» Aim of the task
Beginning with the first line, retype exactly the records below up to and including the line with "### Parameter: TSM"; pictures do not belong in the copy.

» Plain-text document sources

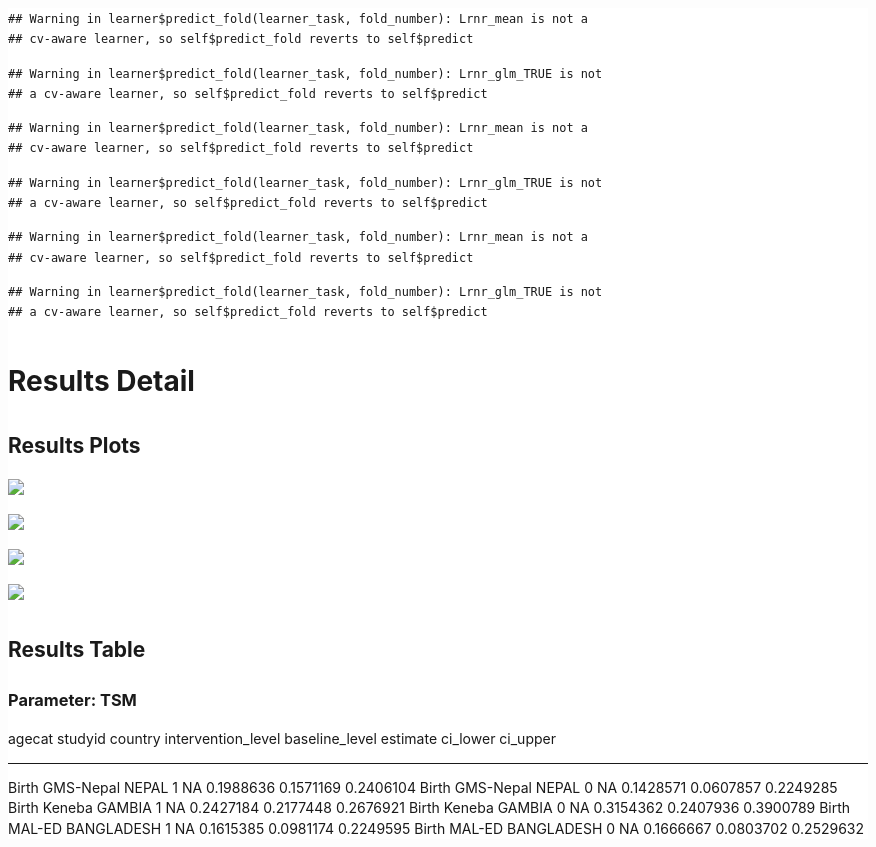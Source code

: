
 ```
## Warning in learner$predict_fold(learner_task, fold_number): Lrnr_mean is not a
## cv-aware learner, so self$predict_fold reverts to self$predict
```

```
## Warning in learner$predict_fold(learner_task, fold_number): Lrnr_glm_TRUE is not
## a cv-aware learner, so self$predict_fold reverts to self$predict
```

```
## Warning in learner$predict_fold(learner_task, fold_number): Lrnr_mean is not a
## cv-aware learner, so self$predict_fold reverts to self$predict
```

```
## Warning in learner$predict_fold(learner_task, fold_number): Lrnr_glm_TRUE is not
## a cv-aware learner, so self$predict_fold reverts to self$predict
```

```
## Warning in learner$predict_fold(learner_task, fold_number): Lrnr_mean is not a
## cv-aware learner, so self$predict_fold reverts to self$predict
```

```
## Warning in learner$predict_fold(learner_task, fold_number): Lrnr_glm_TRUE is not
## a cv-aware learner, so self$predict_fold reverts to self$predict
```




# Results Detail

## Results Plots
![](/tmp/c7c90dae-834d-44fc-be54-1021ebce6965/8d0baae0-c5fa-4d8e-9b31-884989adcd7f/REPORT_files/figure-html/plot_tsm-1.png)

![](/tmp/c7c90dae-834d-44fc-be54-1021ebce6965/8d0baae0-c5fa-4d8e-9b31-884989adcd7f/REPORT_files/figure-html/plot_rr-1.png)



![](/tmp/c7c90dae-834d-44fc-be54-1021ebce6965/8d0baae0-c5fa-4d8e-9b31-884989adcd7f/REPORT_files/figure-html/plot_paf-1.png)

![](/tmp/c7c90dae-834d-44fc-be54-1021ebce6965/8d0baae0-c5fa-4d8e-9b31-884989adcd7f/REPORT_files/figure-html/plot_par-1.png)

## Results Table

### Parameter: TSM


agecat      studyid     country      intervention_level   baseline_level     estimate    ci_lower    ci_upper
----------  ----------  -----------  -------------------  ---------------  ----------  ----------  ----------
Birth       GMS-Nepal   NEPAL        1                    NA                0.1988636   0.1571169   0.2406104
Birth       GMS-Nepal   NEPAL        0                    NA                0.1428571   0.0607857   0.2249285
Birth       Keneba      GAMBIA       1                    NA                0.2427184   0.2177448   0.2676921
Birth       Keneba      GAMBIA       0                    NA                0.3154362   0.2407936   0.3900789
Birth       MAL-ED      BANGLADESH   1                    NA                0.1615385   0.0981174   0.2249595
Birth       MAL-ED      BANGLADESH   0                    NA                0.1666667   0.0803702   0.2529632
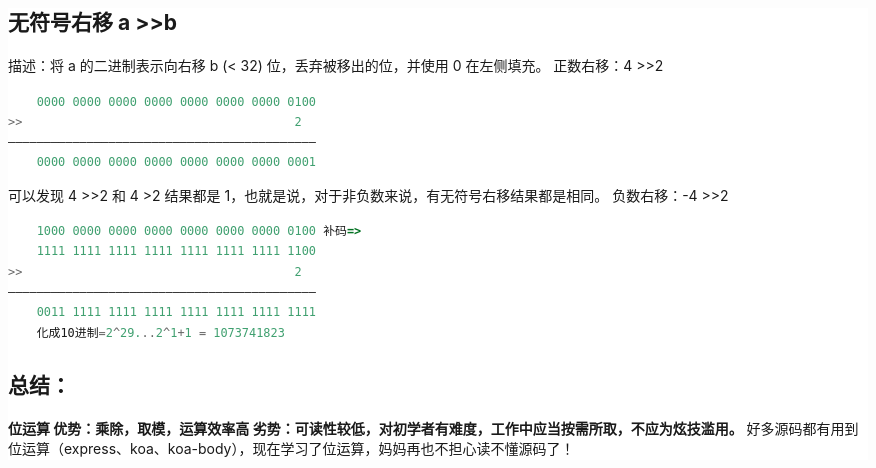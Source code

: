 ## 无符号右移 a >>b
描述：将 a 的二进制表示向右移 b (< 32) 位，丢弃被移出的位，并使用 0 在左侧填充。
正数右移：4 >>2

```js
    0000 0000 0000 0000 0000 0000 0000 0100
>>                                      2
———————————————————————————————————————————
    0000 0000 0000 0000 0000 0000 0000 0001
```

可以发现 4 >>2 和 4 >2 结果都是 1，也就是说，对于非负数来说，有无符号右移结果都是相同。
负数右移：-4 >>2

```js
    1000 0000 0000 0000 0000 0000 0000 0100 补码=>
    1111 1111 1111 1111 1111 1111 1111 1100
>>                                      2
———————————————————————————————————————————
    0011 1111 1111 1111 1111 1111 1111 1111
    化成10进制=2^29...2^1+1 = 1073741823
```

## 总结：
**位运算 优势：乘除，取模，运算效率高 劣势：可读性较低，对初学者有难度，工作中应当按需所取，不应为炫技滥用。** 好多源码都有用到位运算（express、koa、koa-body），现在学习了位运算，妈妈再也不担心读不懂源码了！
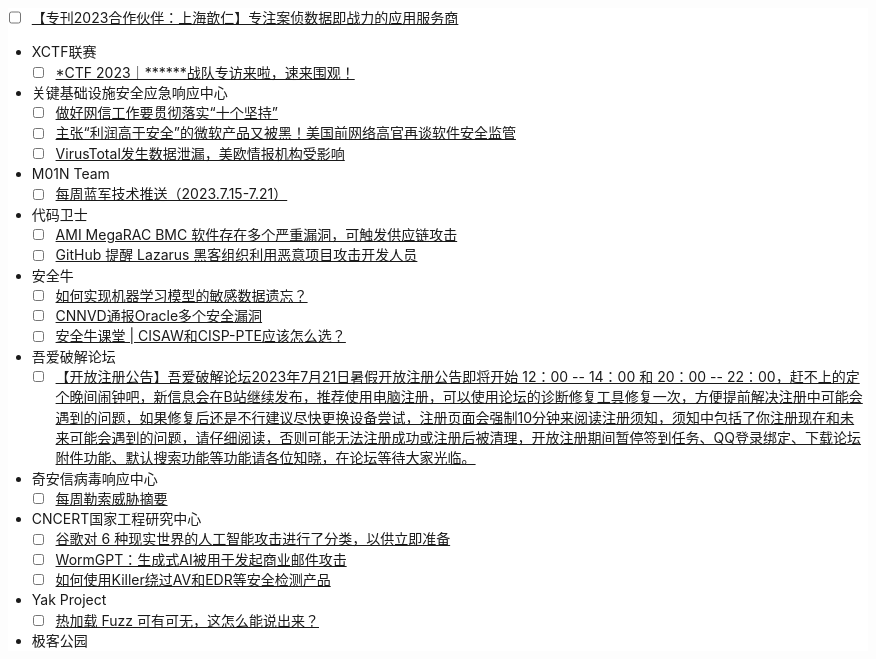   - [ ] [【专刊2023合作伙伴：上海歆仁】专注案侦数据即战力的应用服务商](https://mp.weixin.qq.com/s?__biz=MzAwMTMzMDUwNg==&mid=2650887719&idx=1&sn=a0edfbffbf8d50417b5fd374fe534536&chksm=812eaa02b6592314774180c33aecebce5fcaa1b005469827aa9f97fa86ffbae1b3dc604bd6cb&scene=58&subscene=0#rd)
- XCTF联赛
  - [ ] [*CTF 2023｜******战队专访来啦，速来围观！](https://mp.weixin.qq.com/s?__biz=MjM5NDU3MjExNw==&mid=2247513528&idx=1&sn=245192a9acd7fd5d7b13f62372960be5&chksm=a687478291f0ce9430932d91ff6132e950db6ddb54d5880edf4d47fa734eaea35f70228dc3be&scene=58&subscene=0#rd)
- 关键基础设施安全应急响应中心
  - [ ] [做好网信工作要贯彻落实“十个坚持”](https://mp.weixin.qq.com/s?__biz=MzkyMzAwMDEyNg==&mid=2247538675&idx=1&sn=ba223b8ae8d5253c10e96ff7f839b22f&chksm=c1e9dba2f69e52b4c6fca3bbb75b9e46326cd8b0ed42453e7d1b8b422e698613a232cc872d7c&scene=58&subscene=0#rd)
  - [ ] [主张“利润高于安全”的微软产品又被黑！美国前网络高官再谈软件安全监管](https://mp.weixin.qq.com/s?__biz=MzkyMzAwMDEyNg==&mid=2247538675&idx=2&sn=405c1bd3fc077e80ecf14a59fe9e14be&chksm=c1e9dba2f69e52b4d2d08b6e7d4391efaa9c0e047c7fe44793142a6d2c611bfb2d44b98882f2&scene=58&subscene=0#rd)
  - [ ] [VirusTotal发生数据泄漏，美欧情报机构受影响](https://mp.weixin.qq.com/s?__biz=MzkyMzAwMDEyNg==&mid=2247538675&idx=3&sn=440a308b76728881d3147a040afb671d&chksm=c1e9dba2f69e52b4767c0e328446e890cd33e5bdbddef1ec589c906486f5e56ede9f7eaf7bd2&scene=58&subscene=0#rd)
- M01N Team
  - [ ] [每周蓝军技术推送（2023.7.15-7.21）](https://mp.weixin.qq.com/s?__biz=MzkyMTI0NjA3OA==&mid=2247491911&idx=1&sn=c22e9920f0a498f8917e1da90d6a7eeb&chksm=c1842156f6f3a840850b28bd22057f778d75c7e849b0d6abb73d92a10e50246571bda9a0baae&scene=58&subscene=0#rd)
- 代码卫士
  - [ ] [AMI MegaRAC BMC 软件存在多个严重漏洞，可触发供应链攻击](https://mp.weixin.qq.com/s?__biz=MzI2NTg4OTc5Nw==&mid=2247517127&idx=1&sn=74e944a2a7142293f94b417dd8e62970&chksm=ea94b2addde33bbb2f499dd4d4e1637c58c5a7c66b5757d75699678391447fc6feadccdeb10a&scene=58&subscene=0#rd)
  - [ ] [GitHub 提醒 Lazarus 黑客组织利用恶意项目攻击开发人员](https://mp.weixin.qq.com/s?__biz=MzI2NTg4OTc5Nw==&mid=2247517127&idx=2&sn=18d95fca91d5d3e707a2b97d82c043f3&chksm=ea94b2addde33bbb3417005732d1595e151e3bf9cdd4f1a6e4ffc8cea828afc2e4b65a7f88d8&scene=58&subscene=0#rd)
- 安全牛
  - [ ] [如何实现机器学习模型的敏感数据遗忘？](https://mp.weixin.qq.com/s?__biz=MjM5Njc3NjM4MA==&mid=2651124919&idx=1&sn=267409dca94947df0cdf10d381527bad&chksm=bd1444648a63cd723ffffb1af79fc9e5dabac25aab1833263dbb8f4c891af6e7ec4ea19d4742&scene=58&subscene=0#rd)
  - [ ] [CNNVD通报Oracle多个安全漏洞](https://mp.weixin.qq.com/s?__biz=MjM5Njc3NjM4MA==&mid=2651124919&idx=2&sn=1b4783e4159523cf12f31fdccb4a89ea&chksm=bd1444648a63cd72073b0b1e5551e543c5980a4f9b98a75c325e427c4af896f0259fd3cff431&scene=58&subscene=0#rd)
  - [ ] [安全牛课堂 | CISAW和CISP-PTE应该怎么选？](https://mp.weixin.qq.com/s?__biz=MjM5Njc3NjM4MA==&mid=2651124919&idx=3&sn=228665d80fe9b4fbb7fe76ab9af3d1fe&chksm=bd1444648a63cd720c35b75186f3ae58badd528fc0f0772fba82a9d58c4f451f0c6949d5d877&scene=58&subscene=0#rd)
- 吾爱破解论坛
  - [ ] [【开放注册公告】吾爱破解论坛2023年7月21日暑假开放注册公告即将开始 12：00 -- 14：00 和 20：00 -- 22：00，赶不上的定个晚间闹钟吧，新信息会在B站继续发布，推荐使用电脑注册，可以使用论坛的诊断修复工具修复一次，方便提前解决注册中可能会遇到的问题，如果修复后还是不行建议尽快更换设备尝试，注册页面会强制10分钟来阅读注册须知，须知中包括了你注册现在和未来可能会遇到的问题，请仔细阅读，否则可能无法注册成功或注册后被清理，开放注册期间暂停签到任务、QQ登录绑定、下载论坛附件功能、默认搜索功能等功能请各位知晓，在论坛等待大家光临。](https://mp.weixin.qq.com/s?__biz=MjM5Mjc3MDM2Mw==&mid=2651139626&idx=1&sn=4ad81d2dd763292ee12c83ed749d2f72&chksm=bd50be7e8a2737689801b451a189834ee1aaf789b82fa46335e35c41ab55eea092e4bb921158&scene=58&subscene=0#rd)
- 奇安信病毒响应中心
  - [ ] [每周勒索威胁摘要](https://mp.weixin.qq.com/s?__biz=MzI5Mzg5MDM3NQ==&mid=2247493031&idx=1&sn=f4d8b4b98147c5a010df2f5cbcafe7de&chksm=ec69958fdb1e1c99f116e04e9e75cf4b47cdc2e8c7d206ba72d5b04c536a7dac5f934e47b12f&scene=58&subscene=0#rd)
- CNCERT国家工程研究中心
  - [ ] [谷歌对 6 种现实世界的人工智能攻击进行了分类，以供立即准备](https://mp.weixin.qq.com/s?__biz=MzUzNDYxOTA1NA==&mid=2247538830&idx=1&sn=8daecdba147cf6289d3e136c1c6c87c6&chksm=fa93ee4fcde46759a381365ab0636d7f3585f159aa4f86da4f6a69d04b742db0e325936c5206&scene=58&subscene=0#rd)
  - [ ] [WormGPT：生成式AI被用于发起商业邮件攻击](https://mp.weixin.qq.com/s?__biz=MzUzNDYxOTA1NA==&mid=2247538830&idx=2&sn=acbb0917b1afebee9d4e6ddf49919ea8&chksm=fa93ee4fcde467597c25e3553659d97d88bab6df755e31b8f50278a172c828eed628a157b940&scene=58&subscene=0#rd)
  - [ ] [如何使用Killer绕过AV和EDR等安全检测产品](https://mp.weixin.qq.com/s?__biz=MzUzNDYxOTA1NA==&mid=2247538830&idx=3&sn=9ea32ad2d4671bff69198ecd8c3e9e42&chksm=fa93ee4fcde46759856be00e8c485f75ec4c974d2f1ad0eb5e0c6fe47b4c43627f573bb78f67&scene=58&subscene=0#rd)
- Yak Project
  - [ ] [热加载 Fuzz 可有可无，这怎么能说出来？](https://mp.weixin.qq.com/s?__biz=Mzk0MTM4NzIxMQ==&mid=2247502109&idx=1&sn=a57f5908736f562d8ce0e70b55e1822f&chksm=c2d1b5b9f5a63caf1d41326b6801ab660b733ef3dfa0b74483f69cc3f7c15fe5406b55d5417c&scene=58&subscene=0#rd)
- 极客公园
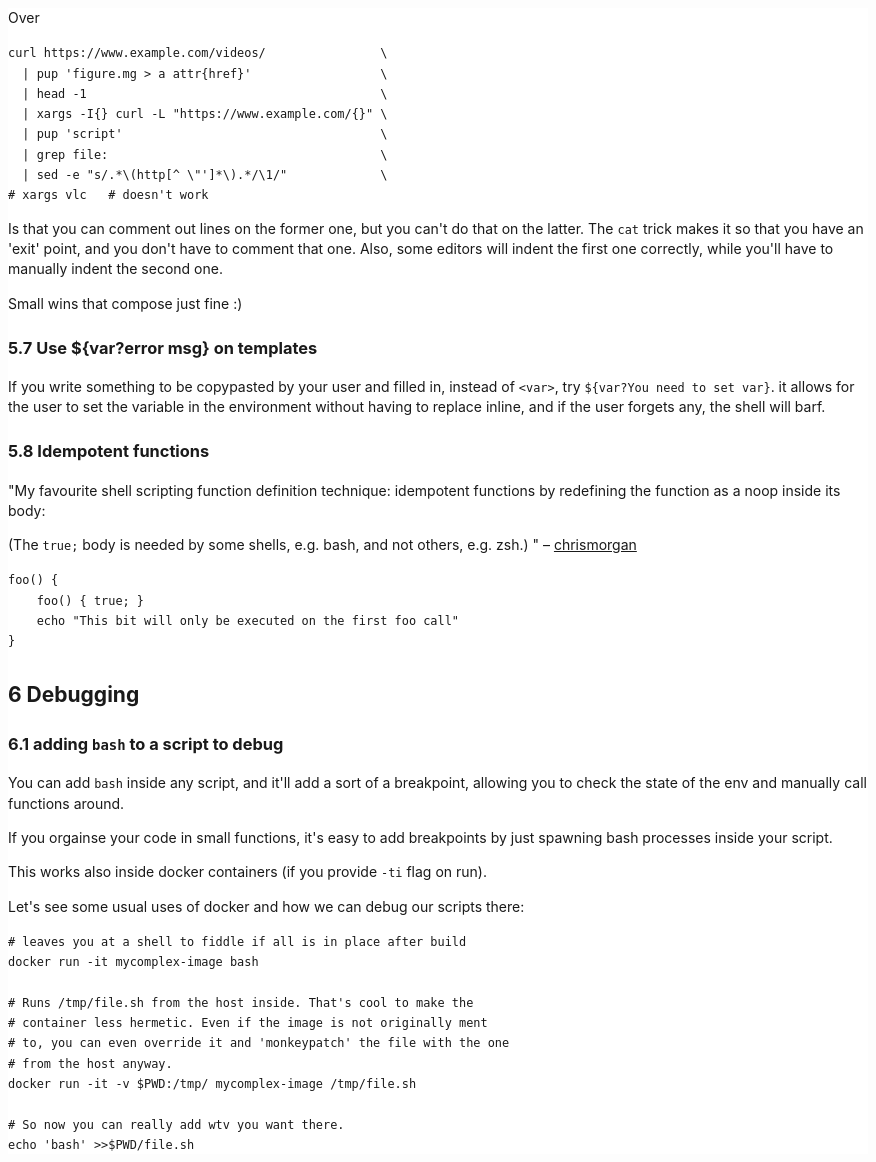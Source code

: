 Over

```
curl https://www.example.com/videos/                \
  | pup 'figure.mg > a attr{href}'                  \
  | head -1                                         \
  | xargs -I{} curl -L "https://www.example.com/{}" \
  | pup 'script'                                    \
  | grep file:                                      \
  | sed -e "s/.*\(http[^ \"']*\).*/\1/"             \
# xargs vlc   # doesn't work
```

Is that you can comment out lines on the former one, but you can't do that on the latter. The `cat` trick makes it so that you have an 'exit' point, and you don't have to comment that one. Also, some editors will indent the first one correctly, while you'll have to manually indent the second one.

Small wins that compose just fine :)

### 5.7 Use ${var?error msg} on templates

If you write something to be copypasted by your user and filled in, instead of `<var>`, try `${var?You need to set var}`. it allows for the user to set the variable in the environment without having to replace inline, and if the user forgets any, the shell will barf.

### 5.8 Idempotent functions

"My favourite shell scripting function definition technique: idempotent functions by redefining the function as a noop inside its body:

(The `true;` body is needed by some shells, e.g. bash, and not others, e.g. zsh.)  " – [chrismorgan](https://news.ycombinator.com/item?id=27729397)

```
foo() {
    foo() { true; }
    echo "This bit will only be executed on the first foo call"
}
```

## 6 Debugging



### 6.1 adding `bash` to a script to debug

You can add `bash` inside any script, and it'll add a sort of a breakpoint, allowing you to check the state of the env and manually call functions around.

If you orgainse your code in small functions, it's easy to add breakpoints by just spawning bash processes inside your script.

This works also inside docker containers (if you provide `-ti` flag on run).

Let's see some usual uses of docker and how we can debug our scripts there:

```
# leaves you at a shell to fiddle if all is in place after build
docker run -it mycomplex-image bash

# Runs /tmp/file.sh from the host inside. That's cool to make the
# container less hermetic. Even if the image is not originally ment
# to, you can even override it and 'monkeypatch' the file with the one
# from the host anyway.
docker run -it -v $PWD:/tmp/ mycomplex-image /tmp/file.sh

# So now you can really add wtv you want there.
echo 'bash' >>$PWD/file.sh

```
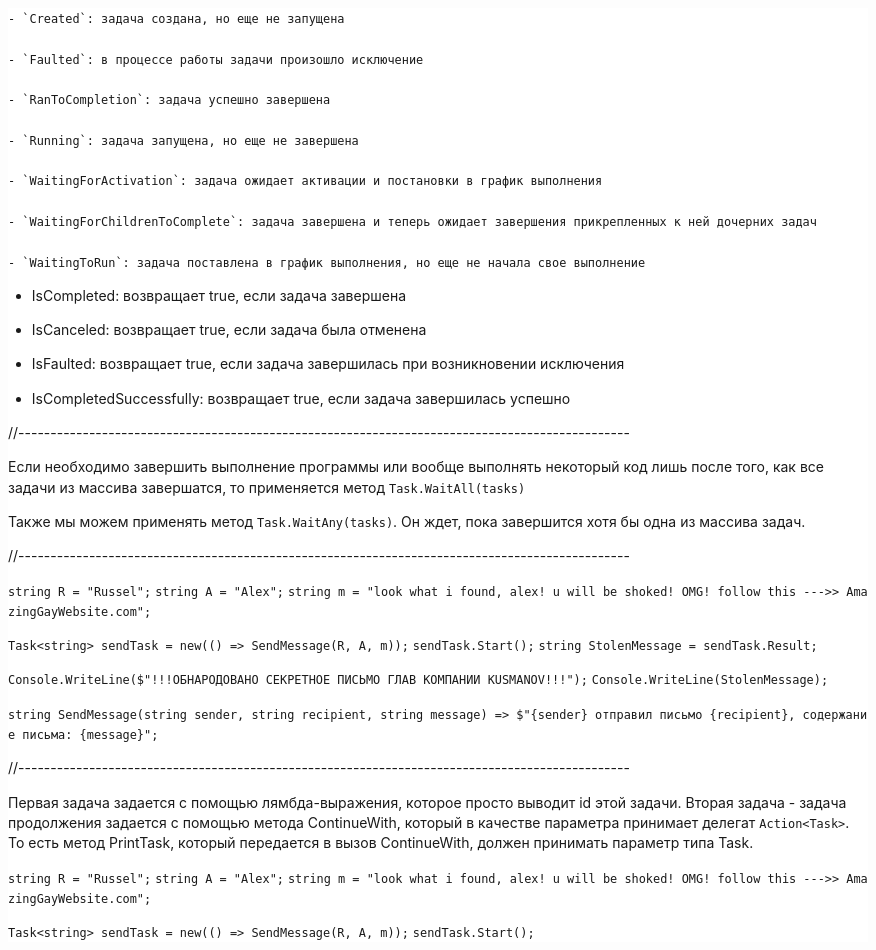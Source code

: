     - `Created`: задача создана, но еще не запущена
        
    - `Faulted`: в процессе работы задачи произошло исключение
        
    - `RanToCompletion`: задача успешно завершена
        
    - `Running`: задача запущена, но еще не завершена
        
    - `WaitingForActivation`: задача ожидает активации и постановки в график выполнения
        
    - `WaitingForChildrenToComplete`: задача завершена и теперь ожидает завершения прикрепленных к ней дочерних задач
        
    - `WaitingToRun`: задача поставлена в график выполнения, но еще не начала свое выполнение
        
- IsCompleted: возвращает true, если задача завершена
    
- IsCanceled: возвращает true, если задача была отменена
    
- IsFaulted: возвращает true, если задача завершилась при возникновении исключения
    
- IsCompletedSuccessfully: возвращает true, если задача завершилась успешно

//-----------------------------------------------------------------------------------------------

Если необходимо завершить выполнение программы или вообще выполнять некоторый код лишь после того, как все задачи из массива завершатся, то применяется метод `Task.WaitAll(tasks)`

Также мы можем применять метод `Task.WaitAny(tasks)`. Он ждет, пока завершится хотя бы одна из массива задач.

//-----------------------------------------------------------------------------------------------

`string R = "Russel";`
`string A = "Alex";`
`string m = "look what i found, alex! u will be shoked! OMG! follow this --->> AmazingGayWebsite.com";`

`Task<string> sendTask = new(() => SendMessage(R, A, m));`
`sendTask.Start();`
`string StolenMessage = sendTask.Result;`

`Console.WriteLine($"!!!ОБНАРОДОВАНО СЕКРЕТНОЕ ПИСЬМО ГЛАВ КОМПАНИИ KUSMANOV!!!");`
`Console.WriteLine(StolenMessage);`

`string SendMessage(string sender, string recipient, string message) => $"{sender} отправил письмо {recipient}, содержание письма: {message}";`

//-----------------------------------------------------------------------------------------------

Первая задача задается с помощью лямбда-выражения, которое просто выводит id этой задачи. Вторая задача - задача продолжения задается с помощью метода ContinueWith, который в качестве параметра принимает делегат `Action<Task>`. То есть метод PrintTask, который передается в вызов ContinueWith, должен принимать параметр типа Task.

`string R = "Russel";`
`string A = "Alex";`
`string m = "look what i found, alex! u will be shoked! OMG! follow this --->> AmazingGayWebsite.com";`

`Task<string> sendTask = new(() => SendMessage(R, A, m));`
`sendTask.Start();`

» Answer to the problem
Source code

:
 ```
## Warning in learner$predict_fold(learner_task, fold_number): Lrnr_mean is not a
## cv-aware learner, so self$predict_fold reverts to self$predict
```

```
## Warning in learner$predict_fold(learner_task, fold_number): Lrnr_glm_TRUE is not
## a cv-aware learner, so self$predict_fold reverts to self$predict
```

```
## Warning in learner$predict_fold(learner_task, fold_number): Lrnr_mean is not a
## cv-aware learner, so self$predict_fold reverts to self$predict
```

```
## Warning in learner$predict_fold(learner_task, fold_number): Lrnr_glm_TRUE is not
## a cv-aware learner, so self$predict_fold reverts to self$predict
```

```
## Warning in learner$predict_fold(learner_task, fold_number): Lrnr_mean is not a
## cv-aware learner, so self$predict_fold reverts to self$predict
```

```
## Warning in learner$predict_fold(learner_task, fold_number): Lrnr_glm_TRUE is not
## a cv-aware learner, so self$predict_fold reverts to self$predict
```




# Results Detail

## Results Plots
![](/tmp/c7c90dae-834d-44fc-be54-1021ebce6965/8d0baae0-c5fa-4d8e-9b31-884989adcd7f/REPORT_files/figure-html/plot_tsm-1.png)

![](/tmp/c7c90dae-834d-44fc-be54-1021ebce6965/8d0baae0-c5fa-4d8e-9b31-884989adcd7f/REPORT_files/figure-html/plot_rr-1.png)



![](/tmp/c7c90dae-834d-44fc-be54-1021ebce6965/8d0baae0-c5fa-4d8e-9b31-884989adcd7f/REPORT_files/figure-html/plot_paf-1.png)

![](/tmp/c7c90dae-834d-44fc-be54-1021ebce6965/8d0baae0-c5fa-4d8e-9b31-884989adcd7f/REPORT_files/figure-html/plot_par-1.png)

## Results Table

### Parameter: TSM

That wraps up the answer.